A coroação do Rei Congo ou Congada era
uma celebração realizada durantes as festas de Nossa Senhora do Rosário dos
Pretos, que aconteciam no mês de outubro. Neste evento, eram escolhidos, entre
os negros presentes, um rei e uma rainha que iriam exercer uma jurisdição
simbólica sobre seus súditos. Remetendo a muitos dos mesmos rituais religiosos
realizados na África, seguiam em procissão com arqueiros à frente, calungas
enfeitadas, símbolos religiosos, com músicas e danças e outras manifestações
culturais que dariam origem futuramente ao Maracatu.
Apesar de pobres e dos recursos
limitados, e muitas vezes, à despeito de sua condição de escravos, os membros
das irmandades do Rosário construíam suas próprias igrejas, se possível, tão
ricas e ornamentadas como as construídas pela elite branca. Para isso,
trabalhavam arduamente produzindo objetos para serem comercializados, cujas
rendas eram remetidas às obras, como também pelo serviço voluntário e aquisição
de esmolas. Sobre isso, assim nos fala o Padre Loreto Couto: “Os homens pretos, e captivos se mostrão tão
affectuosos amor e serviço da May de Deos, a Senhora do Rosario, que elles
mesmos ainda que pobres, se lhes resolverão a fundar huma fermosa Igreja, em
que são elles os fundadores e administradores.” Sobre as missas realizadas
nas igrejas do Rosário ainda diz o mesmo autor: “Todos os dias do anno sem que os estorve algum acontecimento catão o
terço com ladainha. Nos sabbados cantão a canto de órgão a ladainha as sinco
horas da tarde, e as sete da noite o terço.” Sobre a Festa de Nossa Senhora
do Rosário ainda diz:” Na segunda dominga
de outubro festejam a Senhora com grande solemnidade e para mayor fervor de sua
devoção, formão danças, e outros lícitos divertimentos, com que devotamente
alegrão o povo.”
Não se conhece a data exata de
construção da Igreja do Rosário dos Homens Pretos de Muribeca, porém provavelmente é do início do século XVIII. A primeira referência
sobre sua existência é do ano de 1774, quando é citada na Idéia da População da
Capitania de Pernambuco, onde o templo aparece ao lado da Igreja de São Gonçalo
e da Matriz do Rosário. Em 1821, é citada por James Henderson em sua obra “A
History of Brazil” como sendo uma ermida de mesmo nome da Igreja Matriz. Também
é citada sua existência em 1863 por Manuel Honorato em seu dicionário sobre a
Província de Pernambuco.

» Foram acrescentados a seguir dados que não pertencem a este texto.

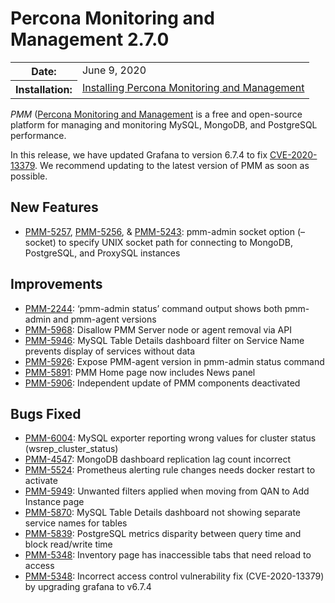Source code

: # Percona Monitoring and Management 2.7.0

<table class="docutils field-list" frame="void" rules="none">
  <colgroup>
    <col class="field-name">
    <col class="field-body">
  </colgroup>
  <tbody valign="top">
    <tr class="field-odd field">
      <th class="field-name">Date:</th>
      <td class="field-body">June 9, 2020</td>
    </tr>
    <tr class="field-even field">
      <th class="field-name">Installation:</th>
      <td class="field-body">
        <a class="reference external" href="{{quickstart}}">Installing Percona Monitoring and Management</a></td>
    </tr>
  </tbody>
</table>

*PMM* ([Percona Monitoring and Management](../)
is a free and open-source platform for managing and monitoring MySQL, MongoDB, and PostgreSQL
performance.

In this release, we have updated Grafana to version 6.7.4 to fix  [CVE-2020-13379](https://cve.mitre.org/cgi-bin/cvename.cgi?name=CVE-2020-13379/). We recommend updating to the latest version of PMM as soon as possible.

## New Features
* [PMM-5257](https://jira.percona.com/browse/PMM-5257), [PMM-5256](https://jira.percona.com/browse/PMM-5256), & [PMM-5243](https://jira.percona.com/browse/PMM-5243): pmm-admin socket option (–socket) to specify UNIX socket path for connecting to MongoDB, PostgreSQL, and ProxySQL instances

## Improvements
* [PMM-2244](https://jira.percona.com/browse/PMM-2244): ‘pmm-admin status’ command output shows both pmm-admin and pmm-agent versions
* [PMM-5968](https://jira.percona.com/browse/PMM-5968): Disallow PMM Server node or agent removal via API
* [PMM-5946](https://jira.percona.com/browse/PMM-5946): MySQL Table Details dashboard filter on Service Name prevents display of services without data
* [PMM-5926](https://jira.percona.com/browse/PMM-5926): Expose PMM-agent version in pmm-admin status command
* [PMM-5891](https://jira.percona.com/browse/PMM-5891): PMM Home page now includes News panel
* [PMM-5906](https://jira.percona.com/browse/PMM-5906): Independent update of PMM components deactivated

## Bugs Fixed
* [PMM-6004](https://jira.percona.com/browse/PMM-6004): MySQL exporter reporting wrong values for cluster status (wsrep_cluster_status)
* [PMM-4547](https://jira.percona.com/browse/PMM-4547): MongoDB dashboard replication lag count incorrect
* [PMM-5524](https://jira.percona.com/browse/PMM-5524): Prometheus alerting rule changes needs docker restart to activate
* [PMM-5949](https://jira.percona.com/browse/PMM-5949): Unwanted filters applied when moving from QAN to Add Instance page
* [PMM-5870](https://jira.percona.com/browse/PMM-5870): MySQL Table Details dashboard not showing separate service names for tables
* [PMM-5839](https://jira.percona.com/browse/PMM-5839): PostgreSQL metrics disparity between query time and block read/write time
* [PMM-5348](https://jira.percona.com/browse/PMM-5348): Inventory page has inaccessible tabs that need reload to access
* [PMM-5348](https://jira.percona.com/browse/PMM-5348): Incorrect access control vulnerability fix (CVE-2020-13379) by upgrading grafana to v6.7.4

A partir do final do século XIX, não há referências
sobre o templo, como também não se conhece quando nem por quê entrou em
decadência e abandono até ficar em ruínas.
No ano de 1954, durante as comemorações
do 300° aniversário da Restauração Pernambucana, foi celebrada uma missa na
Igreja do Rosário dos Pretos de Muribeca. A cerimônia foi conduzida pelo padre
da Paróquia de Jaboatão Aurino Caracciolo e o evento contou com a presença de
políticos como o prefeito Humberto Barradas e senador Jarbas Maranhão. O templo
já se encontrava no estado de ruínas na ocasião.
A Igreja do Rosário dos Homens Pretos de
Muribeca encontra-se em processo de tombamento a nível estadual pela FUNDARPE,
assim como o Povoado de Muribeca dos Guararapes. Também está tombada a nível
municipal pela prefeitura de Jaboatão dos Guararapes.
2 comentários:
Lamentável o descaso com esta e outras igrejas em estado de ruínas. No Janga, localizada na mata do janga, existe também caso semelhante.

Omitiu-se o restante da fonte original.